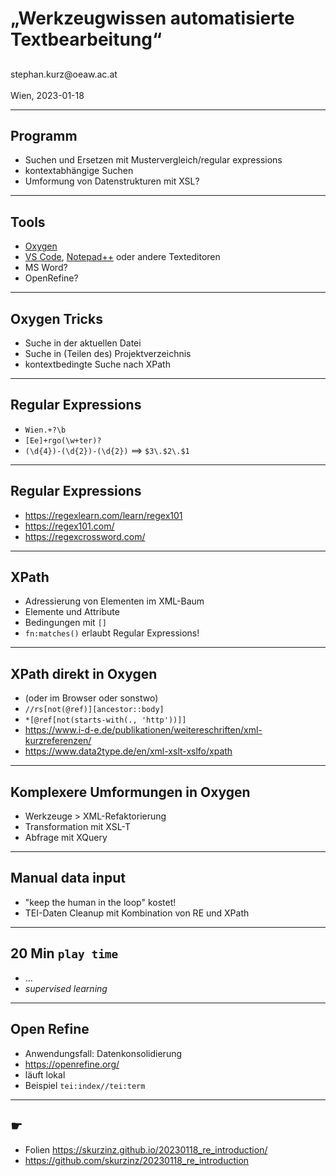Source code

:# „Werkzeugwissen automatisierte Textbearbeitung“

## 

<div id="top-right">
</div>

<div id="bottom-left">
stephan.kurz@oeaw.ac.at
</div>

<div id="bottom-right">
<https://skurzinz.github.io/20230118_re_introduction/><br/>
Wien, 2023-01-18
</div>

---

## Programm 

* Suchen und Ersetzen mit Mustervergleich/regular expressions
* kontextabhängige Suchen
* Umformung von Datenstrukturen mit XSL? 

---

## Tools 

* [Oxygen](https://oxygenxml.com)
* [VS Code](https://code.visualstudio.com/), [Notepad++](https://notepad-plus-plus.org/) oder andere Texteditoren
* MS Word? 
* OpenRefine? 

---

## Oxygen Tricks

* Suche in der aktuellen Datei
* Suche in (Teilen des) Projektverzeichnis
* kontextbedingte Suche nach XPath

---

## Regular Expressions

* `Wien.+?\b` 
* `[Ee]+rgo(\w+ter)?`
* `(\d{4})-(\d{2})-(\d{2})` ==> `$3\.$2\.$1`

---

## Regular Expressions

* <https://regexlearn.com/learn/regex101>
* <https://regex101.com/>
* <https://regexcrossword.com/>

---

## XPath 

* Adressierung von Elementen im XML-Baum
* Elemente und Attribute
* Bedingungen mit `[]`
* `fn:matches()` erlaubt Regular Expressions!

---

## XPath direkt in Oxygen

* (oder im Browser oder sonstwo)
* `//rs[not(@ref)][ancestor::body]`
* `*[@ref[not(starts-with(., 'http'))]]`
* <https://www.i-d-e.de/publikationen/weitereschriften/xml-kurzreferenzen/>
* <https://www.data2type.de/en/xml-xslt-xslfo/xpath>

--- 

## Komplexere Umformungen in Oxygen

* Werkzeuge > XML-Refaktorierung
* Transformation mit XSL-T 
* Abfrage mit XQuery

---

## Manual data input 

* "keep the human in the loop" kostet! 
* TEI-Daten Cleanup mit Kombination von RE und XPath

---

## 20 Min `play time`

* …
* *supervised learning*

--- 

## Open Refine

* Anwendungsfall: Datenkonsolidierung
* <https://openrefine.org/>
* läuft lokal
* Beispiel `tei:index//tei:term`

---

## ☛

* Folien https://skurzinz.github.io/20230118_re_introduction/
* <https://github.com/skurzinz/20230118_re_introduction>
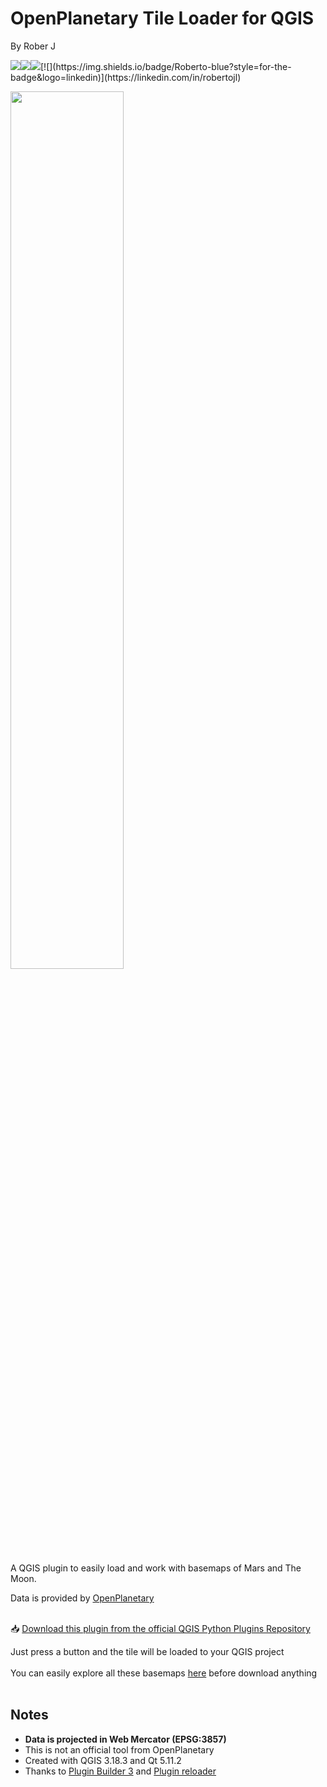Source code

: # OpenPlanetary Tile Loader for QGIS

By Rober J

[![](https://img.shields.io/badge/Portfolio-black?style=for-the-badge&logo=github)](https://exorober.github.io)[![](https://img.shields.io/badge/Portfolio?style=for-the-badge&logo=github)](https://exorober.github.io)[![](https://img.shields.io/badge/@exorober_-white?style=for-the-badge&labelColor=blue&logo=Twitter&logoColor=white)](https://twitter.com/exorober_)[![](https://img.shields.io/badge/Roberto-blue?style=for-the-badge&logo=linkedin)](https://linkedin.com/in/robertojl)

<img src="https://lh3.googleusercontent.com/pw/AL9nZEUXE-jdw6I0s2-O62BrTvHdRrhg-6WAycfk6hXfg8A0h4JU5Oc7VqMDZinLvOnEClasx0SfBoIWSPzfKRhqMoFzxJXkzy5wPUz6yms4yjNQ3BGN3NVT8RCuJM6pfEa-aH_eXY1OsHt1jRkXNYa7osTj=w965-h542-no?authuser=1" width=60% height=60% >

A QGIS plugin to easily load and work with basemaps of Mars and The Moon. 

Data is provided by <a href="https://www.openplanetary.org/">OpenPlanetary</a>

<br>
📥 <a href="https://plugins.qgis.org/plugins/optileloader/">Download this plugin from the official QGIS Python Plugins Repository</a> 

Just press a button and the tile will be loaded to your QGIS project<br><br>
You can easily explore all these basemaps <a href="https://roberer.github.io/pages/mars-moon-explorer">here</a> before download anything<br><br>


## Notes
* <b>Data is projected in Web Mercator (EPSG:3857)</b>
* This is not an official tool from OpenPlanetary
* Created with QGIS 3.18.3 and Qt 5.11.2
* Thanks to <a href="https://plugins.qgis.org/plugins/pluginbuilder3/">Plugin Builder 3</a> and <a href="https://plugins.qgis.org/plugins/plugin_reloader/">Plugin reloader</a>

* * * * * * * * *

## About this task
If a line in the data above includes the string "easily", copy it.

## Task solution
A QGIS plugin to easily load and work with basemaps of Mars and The Moon. 
You can easily explore all these basemaps <a href="https://roberer.github.io/pages/mars-moon-explorer">here</a> before download anything<br><br>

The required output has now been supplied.